The future of stem cells faces a Myriad of obstacles

Arguments that stem cells (like genes) are products of nature and unpatentable are wending their way through the federal courts with potentially significant repercussions for the stem cell industry

George Yu and Jason Harp
Register for free to listen to this article
Listen with Speechify
The prospect of embryonic stem cells as therapeutic agents in the treatment of numerous serious medical conditions has been diminished recently by questions regarding the patentability of stem cell-related discoveries. Last year in the Myriad decision, the Supreme Court ruled that genes could not be patented because they are products of nature and not the product of an inventor’s innovation. Arguments that stem cells—like genes—are products of nature and unpatentable, are wending their way through the federal courts with potentially significant repercussions for the stem cell industry.
The legal challenges coincide with advances in stem cell research. In 2001, President Bush issued an executive order limiting research to existing cell lines amid controversy over human embryo destruction. President Obama reversed that order in 2009. At the same time, the therapeutic potential of stem cells has helped fuel investment in companies working to develop stem cell therapies. These investments are beginning to generate results. For example, Advanced Cell Technology (ACT), a biotechnology company based in Marlborough, Mass., is running three Phase 1 clinical trials using embryonic stem cell therapies to treat two forms of macular degeneration that can result in blindness. It has also been reported that London Project to Cure Blindness and the RIKEN center for Developmental Biology in Kobe Japan are close to starting clinical trials with stem cell-type therapies for the treatment of macular degeneration. Others are expected to join the field.
It goes without saying that the ability to obtain patent protection on stem cell therapies is crucial for the companies working in this field to obtain the significant investment necessary to develop therapies. Years of research and development followed by lengthy and expensive clinical trials are necessary to bring these products to market. The incentives for investors to make large and somewhat risky investments in stem cell research will be diminished if patent protection is limited. The Supreme Court’s 2013 Myriad decision may decrease the ability to get stem cell patents and reduce investment in stem cell therapies.
Consumer Watchdog, a nonprofit advocacy group, has argued that a basic stem cell patent held by the Wisconsin Alumni Research Foundation (WARF), the University of Wisconsin’s licensing arm, is invalid because embryonic stem cells—like isolated human genes—are products of nature and should not be patentable subject matter. Consumer Watchdog argues that the patented stem cells are no different from the stem cells naturally occurring in an embryo, much like the patented genes at issue in Myriad were no different from genes found in human cells. In other words, the isolated stem cell is the same as the one that exists in a human embryo and is therefore nothing but a product of nature.
WARF counters that the cultured human embryonic cells covered by the patent are different from what is found in nature. The cultured stem cells have their own unique cellular composition and properties that are not found in naturally occurring stem cells.
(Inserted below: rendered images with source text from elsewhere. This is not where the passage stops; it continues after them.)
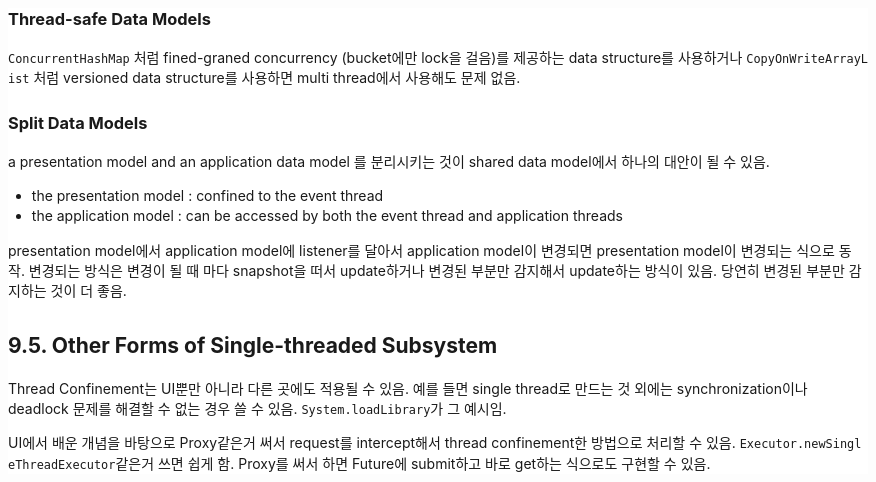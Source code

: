 ### Thread-safe Data Models

`ConcurrentHashMap` 처럼 fined-graned concurrency (bucket에만 lock을 걸음)를 제공하는 data structure를 사용하거나 `CopyOnWriteArrayList` 처럼 versioned data structure를 사용하면 multi thread에서 사용해도 문제 없음.

### Split Data Models

a presentation model and an application data model 를 분리시키는 것이 shared data model에서 하나의 대안이 될 수 있음.

- the presentation model : confined to the event thread 
- the application model : can be accessed by both the event thread and application threads

presentation model에서 application model에 listener를 달아서 application model이 변경되면 presentation model이 변경되는 식으로 동작. 변경되는 방식은 변경이 될 때 마다 snapshot을 떠서 update하거나 변경된 부분만 감지해서 update하는 방식이 있음. 당연히 변경된 부분만 감지하는 것이 더 좋음.

## 9.5. Other Forms of Single-threaded Subsystem

Thread Confinement는 UI뿐만 아니라 다른 곳에도 적용될 수 있음. 예를 들면 single thread로 만드는 것 외에는 synchronization이나 deadlock 문제를 해결할 수 없는 경우 쓸 수 있음. `System.loadLibrary`가 그 예시임.

UI에서 배운 개념을 바탕으로 Proxy같은거 써서 request를 intercept해서 thread confinement한 방법으로 처리할 수 있음. `Executor.newSingleThreadExecutor`같은거 쓰면 쉽게 함. Proxy를 써서 하면 Future에 submit하고 바로 get하는 식으로도 구현할 수 있음.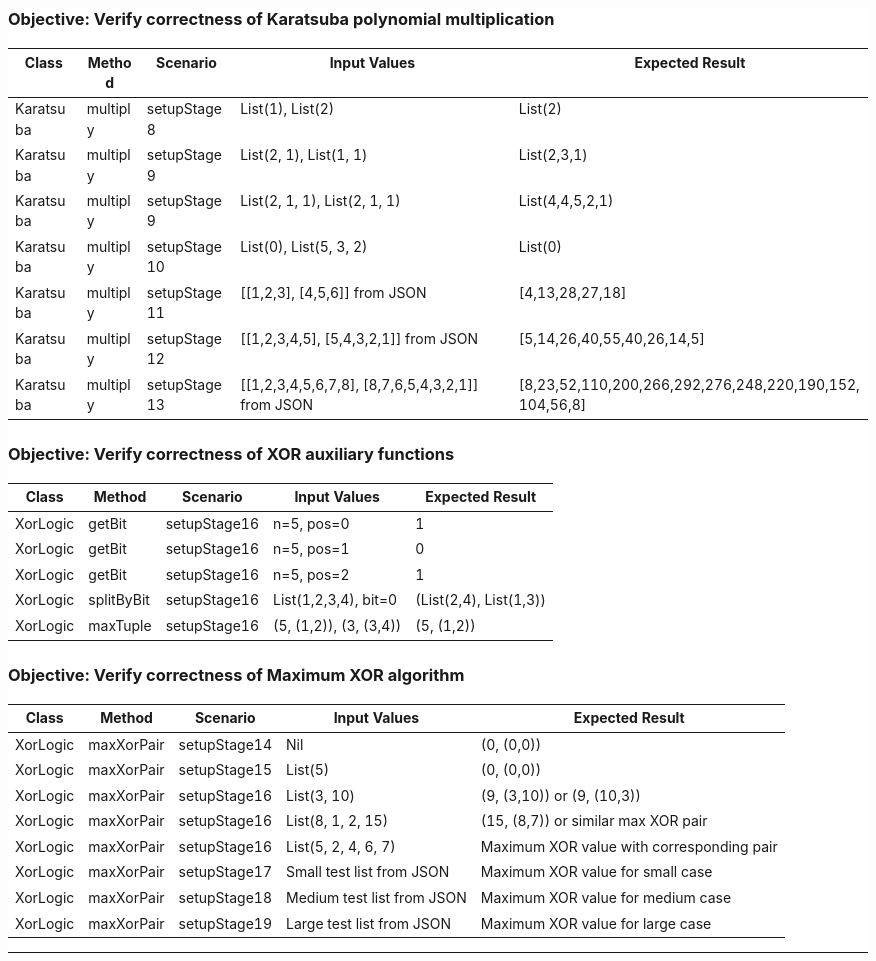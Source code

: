 ### Objective: Verify correctness of Karatsuba polynomial multiplication

| Class | Method | Scenario | Input Values | Expected Result |
|-------|--------|----------|--------------|-----------------|
| Karatsuba | multiply | setupStage8 | List(1), List(2) | List(2) |
| Karatsuba | multiply | setupStage9 | List(2, 1), List(1, 1) | List(2,3,1) |
| Karatsuba | multiply | setupStage9 | List(2, 1, 1), List(2, 1, 1) | List(4,4,5,2,1) |
| Karatsuba | multiply | setupStage10 | List(0), List(5, 3, 2) | List(0) |
| Karatsuba | multiply | setupStage11 | [[1,2,3], [4,5,6]] from JSON | [4,13,28,27,18] |
| Karatsuba | multiply | setupStage12 | [[1,2,3,4,5], [5,4,3,2,1]] from JSON | [5,14,26,40,55,40,26,14,5] |
| Karatsuba | multiply | setupStage13 | [[1,2,3,4,5,6,7,8], [8,7,6,5,4,3,2,1]] from JSON | [8,23,52,110,200,266,292,276,248,220,190,152,104,56,8] |

### Objective: Verify correctness of XOR auxiliary functions

| Class | Method | Scenario | Input Values | Expected Result |
|-------|--------|----------|--------------|-----------------|
| XorLogic | getBit | setupStage16 | n=5, pos=0 | 1 |
| XorLogic | getBit | setupStage16 | n=5, pos=1 | 0 |
| XorLogic | getBit | setupStage16 | n=5, pos=2 | 1 |
| XorLogic | splitByBit | setupStage16 | List(1,2,3,4), bit=0 | (List(2,4), List(1,3)) |
| XorLogic | maxTuple | setupStage16 | (5, (1,2)), (3, (3,4)) | (5, (1,2)) |

### Objective: Verify correctness of Maximum XOR algorithm

| Class | Method | Scenario | Input Values | Expected Result |
|-------|--------|----------|--------------|-----------------|
| XorLogic | maxXorPair | setupStage14 | Nil | (0, (0,0)) |
| XorLogic | maxXorPair | setupStage15 | List(5) | (0, (0,0)) |
| XorLogic | maxXorPair | setupStage16 | List(3, 10) | (9, (3,10)) or (9, (10,3)) |
| XorLogic | maxXorPair | setupStage16 | List(8, 1, 2, 15) | (15, (8,7)) or similar max XOR pair |
| XorLogic | maxXorPair | setupStage16 | List(5, 2, 4, 6, 7) | Maximum XOR value with corresponding pair |
| XorLogic | maxXorPair | setupStage17 | Small test list from JSON | Maximum XOR value for small case |
| XorLogic | maxXorPair | setupStage18 | Medium test list from JSON | Maximum XOR value for medium case |
| XorLogic | maxXorPair | setupStage19 | Large test list from JSON | Maximum XOR value for large case |

---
In addition, WARF argues that the cells cultures—unlike stem cells in an embryo—must be maintained in a culture medium containing nutrients and other components to survive.
Consumer Watchdog’s challenge to the WARF patent is driven by a belief that this patent is unnecessarily driving up the costs of research and development. WARF has collected hundreds of millions of dollars in royalties based on its stem cell patents. Royalties, according to Consumer Watchdog, that never should have been paid because the patent is invalid. If the challenge to WARF’s patent is successful and if the Myriad decision is expanded beyond isolated genes, there could be a chilling effect on the ability to obtain patents related to stem cell technology, potentially decreasing incentives for investors funding the development of stem cell therapies.
In any event, the underlying merits of Consumer Watchdog’s challenge are not likely to be resolved any time soon. The case has gotten bogged down in a procedural issue regarding whether Consumer Watchdog has any standing to challenge the validity of WARF’s patent, and this case may be resolved without answering the question of whether stem cells are patentable after the Myriad decision. However, it is likely similar arguments will be raised by other parties seeking to invalidate stem cell patents.
The determination of whether a particular stem cell patent is a product of nature or not, i.e., is it patentable subject matter, will likely turn on the specific invention. The WARF patent claims at issue in the Consumer Watchdog case cover in-vitro cultures of human stem cells. Consumer Watchdog has analogized these isolated stem cells to isolated genes. One can imagine other types of patent claims related to stem cell therapeutic products that are not so analogous to the human genes found to be unpatentable in Myriad. For example, claims covering the use of stem cells in methods of treating certain diseases are arguably distinct from claims covering the stem cells themselves. Similarly, claims covering a method of delivering stem cells into a patient in a therapeutic application may be more likely to be found patentable. These are just two examples. No doubt there are other stem cell-related claims that creative and motivated patent attorneys have drafted and will draft to protect stem cell inventions.
The Supreme Court in the Myriad decision recognized that there could be claims related to human DNA that were patentable. The specific claim at issue in Myriad covered an unaltered human gene, at least unaltered other than it had been isolated from the rest of the genome. The Supreme Court, however, treated cDNA differently. cDNA is a non-naturally occurring string of DNA in which the molecules in the non-coding regions of the string have been removed. The Supreme Court also explicitly stated that method claims such as an innovative method of manipulating genes are not covered by the Myriad decision. In addition, the opinion states that the Myriad case does not involve patents on new applications of knowledge about the genes at issue. Claims covering application of that knowledge would likely have been held patentable subject matter.
Indeed, the patentee in the Myriad case, Myriad Genetics, has recently been testing the scope of the Myriad decision. Myriad Genetics has sued its competitors asserting patent claims that cover methods of analyzing the genes that the Supreme Court ruled unpatentable. For example, one of the asserted patents covers methods of detecting alterations in the genes. Whether or not Myriad will be successful in its efforts to enforce these patents remains to be seen, but it will force the lower courts define the scope of the Myriad decision. The results will no doubt play a significant role in determining the type and scope of patent protection that may be afforded to innovations relating to stem cell therapies.
George Yu, counsel at Schiff Hardin, focuses his practice on intellectual property, with an emphasis on patent infringement and technology-related trade secret misappropriation. He can be reached at
Jason Harp, counsel at Schiff Hardin, focuses his practice in technically complex patent litigation. He can be reached at

George Yu and Jason Harp

Subscribe to Newsletter
Subscribe to our eNewsletters

Stay connected with all of the latest from Drug Discovery News.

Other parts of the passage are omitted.